DATA FOR REVIEW:
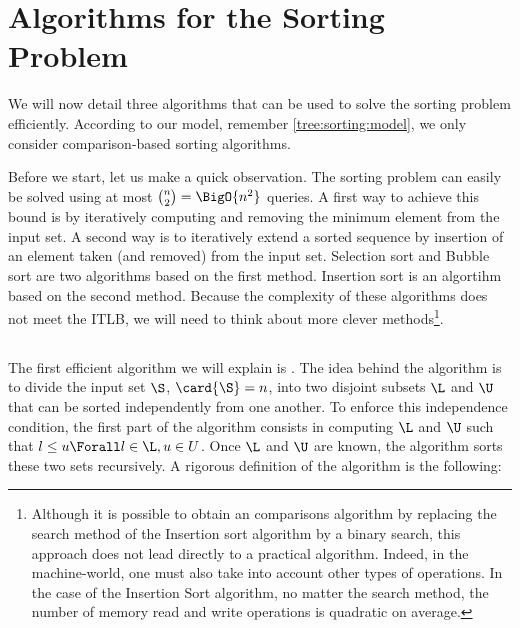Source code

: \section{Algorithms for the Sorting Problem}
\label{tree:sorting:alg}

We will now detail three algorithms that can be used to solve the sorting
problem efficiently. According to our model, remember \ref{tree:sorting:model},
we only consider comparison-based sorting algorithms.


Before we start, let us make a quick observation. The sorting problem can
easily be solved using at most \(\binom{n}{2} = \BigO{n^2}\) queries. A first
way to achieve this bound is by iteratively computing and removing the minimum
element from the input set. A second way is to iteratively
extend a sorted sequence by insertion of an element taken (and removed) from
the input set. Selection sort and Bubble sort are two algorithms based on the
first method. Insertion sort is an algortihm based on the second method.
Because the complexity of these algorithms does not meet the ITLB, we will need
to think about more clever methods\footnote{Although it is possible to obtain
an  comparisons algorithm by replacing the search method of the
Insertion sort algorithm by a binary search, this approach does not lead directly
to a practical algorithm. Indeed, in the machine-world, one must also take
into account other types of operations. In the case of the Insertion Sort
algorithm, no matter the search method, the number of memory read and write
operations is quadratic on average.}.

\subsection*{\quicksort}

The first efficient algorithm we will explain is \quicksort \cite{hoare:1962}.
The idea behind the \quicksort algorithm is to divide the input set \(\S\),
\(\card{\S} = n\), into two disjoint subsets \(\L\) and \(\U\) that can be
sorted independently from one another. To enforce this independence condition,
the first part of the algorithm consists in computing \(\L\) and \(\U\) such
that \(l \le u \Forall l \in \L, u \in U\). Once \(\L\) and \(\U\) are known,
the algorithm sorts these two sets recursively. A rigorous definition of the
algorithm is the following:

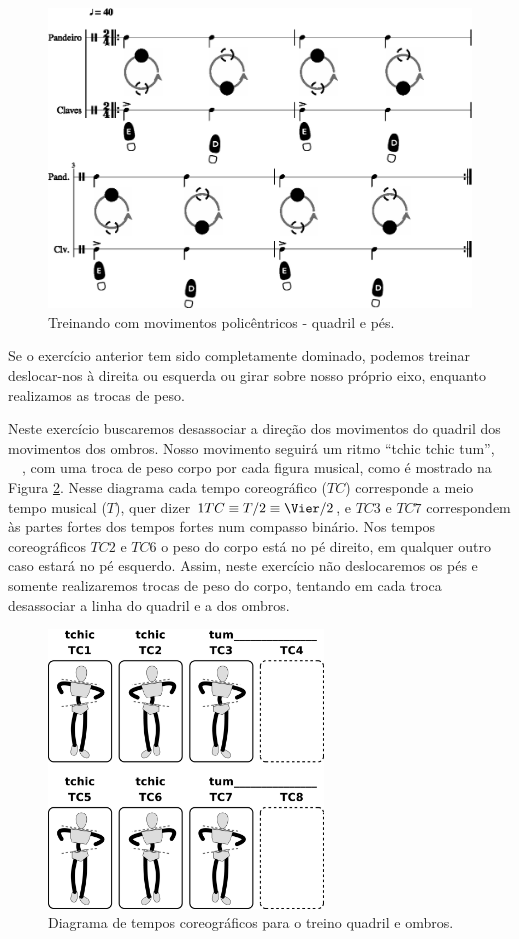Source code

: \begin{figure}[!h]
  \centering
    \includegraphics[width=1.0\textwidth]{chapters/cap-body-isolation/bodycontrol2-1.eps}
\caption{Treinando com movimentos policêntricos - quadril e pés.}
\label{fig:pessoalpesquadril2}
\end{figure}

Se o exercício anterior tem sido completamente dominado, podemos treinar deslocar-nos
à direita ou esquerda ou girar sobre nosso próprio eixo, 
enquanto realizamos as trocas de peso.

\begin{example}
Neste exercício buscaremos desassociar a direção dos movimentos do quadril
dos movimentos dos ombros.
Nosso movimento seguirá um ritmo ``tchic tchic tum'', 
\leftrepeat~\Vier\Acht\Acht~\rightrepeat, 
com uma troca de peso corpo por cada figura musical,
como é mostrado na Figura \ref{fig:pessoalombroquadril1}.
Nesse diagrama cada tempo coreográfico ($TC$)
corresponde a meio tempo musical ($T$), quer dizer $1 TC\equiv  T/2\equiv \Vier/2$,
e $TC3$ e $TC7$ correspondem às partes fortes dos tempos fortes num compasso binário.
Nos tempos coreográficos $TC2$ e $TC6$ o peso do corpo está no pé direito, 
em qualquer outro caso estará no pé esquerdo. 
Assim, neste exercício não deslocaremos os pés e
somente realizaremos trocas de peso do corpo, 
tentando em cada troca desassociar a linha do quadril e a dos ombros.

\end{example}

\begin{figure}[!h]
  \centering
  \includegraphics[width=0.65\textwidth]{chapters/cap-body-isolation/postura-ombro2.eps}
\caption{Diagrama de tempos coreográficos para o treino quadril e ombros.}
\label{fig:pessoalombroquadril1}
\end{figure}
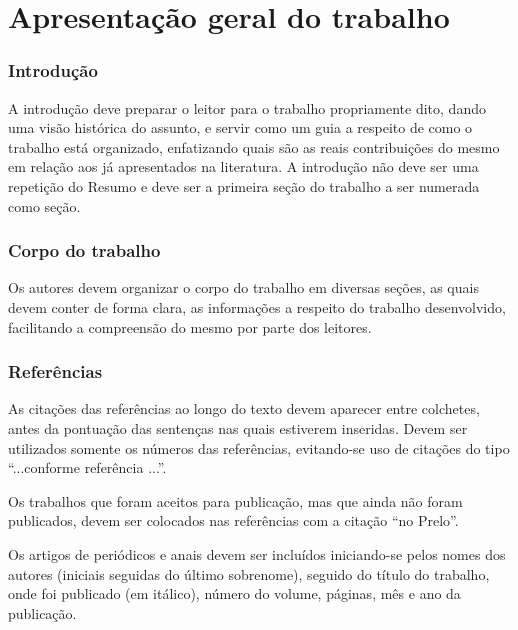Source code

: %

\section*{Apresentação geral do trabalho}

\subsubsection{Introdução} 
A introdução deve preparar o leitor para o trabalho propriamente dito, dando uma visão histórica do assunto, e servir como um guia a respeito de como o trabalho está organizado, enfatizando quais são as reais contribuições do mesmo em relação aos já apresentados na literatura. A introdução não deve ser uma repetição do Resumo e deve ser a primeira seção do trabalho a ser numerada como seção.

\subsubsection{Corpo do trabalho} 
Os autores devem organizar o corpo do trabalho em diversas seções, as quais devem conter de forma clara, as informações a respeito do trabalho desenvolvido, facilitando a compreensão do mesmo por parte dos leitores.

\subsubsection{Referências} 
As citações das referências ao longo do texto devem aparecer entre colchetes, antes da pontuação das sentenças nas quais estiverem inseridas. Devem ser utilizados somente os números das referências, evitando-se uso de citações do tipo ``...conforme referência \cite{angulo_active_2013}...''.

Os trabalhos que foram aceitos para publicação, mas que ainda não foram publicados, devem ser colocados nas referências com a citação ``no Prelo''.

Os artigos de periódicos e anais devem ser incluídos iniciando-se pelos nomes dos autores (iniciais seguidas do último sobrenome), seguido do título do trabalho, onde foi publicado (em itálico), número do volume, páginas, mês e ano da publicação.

INSTRUCTIONS FOR THE TASK:
Your task is to copy each line of the material that contains the word "respeito".

EXERCISE ANSWER:
A introdução deve preparar o leitor para o trabalho propriamente dito, dando uma visão histórica do assunto, e servir como um guia a respeito de como o trabalho está organizado, enfatizando quais são as reais contribuições do mesmo em relação aos já apresentados na literatura. A introdução não deve ser uma repetição do Resumo e deve ser a primeira seção do trabalho a ser numerada como seção.
Os autores devem organizar o corpo do trabalho em diversas seções, as quais devem conter de forma clara, as informações a respeito do trabalho desenvolvido, facilitando a compreensão do mesmo por parte dos leitores.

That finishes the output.